Requirement: If a line in the records below holds the string "Интеграция", count it; give only the total.

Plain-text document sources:
------------

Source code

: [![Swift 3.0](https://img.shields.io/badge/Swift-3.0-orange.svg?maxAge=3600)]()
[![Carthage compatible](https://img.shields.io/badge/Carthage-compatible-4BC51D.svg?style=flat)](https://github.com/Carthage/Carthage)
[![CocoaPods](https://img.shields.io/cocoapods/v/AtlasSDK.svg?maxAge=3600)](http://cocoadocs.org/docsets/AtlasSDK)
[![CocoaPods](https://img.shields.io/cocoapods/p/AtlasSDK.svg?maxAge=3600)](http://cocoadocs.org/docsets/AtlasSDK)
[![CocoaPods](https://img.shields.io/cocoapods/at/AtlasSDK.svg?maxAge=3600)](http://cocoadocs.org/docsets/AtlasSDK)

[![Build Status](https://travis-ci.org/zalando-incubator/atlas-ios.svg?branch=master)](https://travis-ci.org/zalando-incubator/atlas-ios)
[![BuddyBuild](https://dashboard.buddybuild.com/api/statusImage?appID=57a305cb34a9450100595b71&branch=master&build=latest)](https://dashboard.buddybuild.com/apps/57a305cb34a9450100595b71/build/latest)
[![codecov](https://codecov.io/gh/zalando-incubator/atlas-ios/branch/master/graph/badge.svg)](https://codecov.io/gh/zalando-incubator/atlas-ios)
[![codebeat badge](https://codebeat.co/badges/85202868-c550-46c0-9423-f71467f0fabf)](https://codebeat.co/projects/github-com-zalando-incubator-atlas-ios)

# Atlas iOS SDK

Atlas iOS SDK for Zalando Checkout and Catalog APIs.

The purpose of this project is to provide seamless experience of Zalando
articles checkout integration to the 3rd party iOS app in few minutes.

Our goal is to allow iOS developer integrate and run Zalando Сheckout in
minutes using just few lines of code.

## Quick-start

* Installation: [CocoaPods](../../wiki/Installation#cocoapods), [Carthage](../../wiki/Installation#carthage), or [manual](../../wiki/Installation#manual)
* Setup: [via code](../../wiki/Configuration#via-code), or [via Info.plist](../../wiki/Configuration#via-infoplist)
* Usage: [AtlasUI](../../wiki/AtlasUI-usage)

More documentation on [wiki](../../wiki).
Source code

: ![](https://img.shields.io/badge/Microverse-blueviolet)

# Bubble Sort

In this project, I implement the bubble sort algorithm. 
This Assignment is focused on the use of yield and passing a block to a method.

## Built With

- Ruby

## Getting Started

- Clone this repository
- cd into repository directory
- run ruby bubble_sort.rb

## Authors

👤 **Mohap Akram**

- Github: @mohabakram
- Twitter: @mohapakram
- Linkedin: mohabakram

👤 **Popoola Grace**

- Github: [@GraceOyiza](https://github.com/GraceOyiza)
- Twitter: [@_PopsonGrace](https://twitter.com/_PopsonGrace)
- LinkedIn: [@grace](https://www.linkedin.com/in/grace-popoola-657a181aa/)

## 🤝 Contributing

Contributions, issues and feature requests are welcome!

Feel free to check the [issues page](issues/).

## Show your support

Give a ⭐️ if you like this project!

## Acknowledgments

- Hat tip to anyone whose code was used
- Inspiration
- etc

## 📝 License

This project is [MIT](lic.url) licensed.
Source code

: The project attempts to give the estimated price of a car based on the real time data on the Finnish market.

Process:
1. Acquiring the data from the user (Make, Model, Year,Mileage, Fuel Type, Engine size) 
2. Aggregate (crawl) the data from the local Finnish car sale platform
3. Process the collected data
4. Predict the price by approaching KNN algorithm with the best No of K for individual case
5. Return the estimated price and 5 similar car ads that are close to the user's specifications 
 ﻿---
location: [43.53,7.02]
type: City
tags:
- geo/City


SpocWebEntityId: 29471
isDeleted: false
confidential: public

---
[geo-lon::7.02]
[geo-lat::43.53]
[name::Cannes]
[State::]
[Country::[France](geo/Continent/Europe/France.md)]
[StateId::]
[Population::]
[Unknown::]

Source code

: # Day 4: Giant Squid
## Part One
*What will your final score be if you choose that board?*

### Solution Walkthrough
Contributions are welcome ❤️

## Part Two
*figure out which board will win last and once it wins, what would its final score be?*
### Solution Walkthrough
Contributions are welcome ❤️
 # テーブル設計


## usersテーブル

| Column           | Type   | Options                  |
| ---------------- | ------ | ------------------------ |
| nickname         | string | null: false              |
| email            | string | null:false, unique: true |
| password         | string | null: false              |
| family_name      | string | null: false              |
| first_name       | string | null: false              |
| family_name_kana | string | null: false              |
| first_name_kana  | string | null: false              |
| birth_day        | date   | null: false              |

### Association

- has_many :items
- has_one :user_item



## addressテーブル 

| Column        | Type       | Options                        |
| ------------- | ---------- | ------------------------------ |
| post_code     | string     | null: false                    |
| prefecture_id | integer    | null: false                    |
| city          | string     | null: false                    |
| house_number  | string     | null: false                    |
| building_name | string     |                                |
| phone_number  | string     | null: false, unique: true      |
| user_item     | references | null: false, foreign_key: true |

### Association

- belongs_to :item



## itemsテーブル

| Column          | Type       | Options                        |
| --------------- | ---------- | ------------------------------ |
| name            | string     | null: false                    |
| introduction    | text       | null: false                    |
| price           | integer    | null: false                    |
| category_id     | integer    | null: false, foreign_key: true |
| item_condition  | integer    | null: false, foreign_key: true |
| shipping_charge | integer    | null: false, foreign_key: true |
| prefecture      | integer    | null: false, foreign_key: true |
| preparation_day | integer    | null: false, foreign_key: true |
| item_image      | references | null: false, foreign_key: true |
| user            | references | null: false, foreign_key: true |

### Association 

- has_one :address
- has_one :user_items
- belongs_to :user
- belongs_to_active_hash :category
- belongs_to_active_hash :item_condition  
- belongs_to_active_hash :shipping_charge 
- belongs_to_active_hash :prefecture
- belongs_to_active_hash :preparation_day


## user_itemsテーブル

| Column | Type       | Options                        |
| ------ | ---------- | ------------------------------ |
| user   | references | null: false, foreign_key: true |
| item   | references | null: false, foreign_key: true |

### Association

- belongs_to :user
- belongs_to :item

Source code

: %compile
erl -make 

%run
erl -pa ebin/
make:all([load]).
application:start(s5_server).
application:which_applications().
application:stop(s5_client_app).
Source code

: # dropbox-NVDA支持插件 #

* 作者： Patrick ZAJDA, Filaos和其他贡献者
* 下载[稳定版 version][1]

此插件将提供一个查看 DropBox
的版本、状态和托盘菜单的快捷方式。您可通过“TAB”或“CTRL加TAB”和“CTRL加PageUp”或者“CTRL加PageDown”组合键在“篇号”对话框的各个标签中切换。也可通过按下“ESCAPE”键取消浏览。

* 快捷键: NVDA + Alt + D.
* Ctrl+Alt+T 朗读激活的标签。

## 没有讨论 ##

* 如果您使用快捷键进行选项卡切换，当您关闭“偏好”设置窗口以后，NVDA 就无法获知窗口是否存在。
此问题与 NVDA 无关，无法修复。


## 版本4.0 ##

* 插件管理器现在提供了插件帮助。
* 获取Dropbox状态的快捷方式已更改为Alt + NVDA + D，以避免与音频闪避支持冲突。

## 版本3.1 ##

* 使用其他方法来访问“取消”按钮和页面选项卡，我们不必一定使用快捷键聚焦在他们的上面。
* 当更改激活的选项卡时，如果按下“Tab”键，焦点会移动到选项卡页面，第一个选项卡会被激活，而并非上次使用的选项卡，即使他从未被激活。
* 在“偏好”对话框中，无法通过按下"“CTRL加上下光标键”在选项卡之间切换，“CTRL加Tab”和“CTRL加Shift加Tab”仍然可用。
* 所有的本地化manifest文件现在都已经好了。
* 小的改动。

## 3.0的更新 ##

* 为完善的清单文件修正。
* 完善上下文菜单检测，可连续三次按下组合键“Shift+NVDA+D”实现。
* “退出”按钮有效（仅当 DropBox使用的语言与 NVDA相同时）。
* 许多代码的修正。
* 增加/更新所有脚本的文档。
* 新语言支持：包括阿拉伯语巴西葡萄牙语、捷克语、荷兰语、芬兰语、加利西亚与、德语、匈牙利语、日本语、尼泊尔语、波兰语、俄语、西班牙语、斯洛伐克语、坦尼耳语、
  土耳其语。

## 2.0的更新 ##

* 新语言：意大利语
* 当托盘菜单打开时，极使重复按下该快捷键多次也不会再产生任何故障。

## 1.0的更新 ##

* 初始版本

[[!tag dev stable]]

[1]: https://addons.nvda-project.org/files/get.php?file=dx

------------

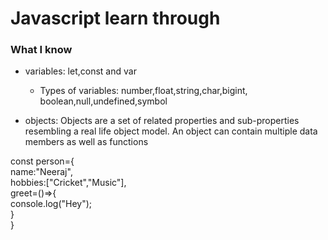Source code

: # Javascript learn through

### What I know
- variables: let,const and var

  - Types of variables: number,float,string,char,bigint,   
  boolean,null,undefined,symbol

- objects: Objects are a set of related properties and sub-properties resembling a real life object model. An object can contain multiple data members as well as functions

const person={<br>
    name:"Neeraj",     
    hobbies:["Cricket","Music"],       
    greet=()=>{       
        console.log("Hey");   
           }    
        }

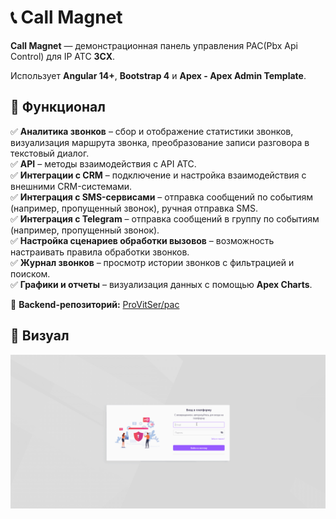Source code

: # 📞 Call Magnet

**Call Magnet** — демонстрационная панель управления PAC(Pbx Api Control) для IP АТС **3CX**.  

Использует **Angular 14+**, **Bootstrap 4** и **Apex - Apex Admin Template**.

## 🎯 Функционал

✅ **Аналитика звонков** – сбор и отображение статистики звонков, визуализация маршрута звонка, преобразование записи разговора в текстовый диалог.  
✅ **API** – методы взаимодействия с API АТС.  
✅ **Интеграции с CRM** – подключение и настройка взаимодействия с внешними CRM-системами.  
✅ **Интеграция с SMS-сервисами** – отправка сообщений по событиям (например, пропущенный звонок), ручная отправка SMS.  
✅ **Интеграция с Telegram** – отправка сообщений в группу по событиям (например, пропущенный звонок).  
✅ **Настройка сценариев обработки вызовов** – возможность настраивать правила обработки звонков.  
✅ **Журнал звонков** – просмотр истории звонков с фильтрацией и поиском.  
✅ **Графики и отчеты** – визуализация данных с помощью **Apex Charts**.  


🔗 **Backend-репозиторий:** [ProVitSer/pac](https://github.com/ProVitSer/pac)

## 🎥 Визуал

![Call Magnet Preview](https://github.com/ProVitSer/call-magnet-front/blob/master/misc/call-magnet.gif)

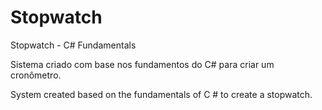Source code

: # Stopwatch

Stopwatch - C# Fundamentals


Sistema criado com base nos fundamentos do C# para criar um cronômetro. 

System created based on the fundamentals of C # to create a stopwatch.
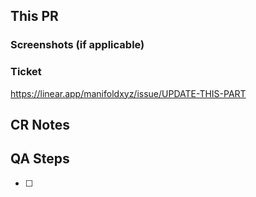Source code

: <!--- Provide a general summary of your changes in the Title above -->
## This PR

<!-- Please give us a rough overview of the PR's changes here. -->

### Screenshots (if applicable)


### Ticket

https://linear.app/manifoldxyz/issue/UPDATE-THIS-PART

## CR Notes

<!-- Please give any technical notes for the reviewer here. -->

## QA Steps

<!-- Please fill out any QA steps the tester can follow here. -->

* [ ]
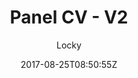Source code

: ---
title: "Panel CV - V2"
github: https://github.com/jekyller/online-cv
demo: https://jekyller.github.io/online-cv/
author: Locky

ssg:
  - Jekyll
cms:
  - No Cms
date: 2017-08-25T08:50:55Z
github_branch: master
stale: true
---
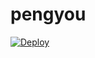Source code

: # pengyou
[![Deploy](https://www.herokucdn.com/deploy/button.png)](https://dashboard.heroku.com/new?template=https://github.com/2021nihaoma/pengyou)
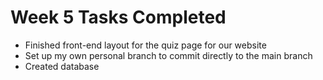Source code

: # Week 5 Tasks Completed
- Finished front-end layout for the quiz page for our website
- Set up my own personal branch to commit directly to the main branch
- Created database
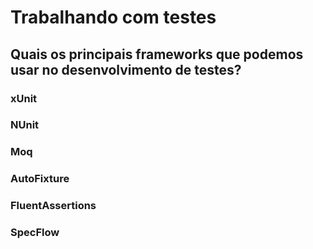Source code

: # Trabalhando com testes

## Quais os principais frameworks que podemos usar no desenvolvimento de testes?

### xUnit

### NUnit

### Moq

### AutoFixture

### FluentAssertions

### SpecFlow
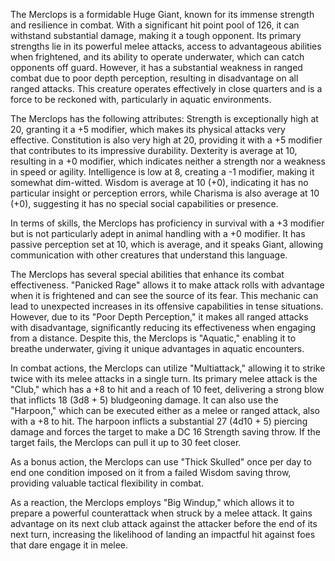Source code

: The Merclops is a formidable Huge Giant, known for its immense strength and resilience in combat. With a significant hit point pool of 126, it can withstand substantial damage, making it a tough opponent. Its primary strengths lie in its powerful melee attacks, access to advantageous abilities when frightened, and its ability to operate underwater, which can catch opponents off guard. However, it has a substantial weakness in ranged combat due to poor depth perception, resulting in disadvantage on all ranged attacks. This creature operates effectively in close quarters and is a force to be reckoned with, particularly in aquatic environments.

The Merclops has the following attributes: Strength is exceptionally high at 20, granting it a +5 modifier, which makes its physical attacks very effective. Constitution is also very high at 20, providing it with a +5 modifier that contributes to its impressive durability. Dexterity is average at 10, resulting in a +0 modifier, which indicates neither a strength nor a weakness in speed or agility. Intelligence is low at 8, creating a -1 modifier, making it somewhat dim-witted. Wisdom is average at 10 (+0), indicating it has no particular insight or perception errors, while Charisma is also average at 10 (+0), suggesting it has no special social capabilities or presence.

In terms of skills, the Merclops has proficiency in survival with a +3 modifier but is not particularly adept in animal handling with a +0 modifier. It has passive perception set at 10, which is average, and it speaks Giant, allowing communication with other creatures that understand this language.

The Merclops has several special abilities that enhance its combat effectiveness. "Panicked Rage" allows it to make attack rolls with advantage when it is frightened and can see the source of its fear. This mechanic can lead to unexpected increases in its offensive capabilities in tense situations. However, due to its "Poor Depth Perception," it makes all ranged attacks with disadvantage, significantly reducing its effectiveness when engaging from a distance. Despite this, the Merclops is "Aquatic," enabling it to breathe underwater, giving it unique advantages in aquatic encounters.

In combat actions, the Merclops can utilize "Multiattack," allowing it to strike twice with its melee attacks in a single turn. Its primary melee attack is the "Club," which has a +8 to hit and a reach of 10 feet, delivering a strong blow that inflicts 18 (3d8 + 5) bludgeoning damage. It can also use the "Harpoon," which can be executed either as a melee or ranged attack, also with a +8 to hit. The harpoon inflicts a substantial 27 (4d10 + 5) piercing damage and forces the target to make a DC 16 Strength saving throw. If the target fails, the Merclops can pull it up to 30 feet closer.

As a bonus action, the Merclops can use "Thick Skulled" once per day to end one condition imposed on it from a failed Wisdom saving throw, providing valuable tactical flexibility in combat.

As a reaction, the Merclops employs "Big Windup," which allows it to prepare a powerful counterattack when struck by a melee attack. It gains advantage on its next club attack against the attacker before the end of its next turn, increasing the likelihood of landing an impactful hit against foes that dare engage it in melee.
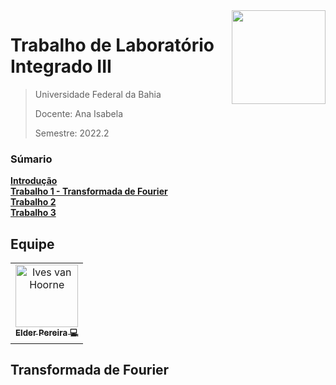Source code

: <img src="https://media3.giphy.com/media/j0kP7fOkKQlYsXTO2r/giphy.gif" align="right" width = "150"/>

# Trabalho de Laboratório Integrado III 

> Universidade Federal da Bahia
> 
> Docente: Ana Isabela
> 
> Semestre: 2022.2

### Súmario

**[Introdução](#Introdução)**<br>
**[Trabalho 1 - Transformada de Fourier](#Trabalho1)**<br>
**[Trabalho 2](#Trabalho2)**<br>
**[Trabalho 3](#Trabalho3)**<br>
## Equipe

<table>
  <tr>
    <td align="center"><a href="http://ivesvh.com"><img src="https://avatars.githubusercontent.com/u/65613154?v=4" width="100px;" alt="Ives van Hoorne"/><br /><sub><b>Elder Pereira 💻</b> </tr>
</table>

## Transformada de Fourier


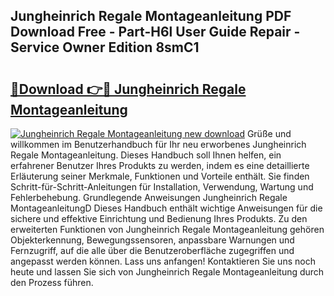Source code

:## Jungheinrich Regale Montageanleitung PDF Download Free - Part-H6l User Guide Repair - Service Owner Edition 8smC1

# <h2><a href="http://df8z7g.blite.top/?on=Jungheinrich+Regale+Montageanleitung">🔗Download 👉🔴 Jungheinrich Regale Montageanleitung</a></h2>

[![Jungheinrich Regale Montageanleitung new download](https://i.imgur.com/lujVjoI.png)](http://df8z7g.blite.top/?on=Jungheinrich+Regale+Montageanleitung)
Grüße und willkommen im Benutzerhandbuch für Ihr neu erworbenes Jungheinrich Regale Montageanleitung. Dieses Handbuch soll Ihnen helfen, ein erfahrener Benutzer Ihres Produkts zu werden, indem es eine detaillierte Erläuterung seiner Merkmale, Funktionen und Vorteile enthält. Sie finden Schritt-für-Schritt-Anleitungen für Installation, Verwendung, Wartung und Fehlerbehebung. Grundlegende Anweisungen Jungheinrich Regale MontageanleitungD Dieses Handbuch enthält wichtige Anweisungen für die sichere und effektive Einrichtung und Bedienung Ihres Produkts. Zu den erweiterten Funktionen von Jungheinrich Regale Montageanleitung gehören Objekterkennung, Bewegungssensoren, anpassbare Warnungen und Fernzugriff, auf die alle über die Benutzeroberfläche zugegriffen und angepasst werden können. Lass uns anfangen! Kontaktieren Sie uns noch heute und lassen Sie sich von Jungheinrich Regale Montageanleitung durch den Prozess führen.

------------

Output of the exercise: 2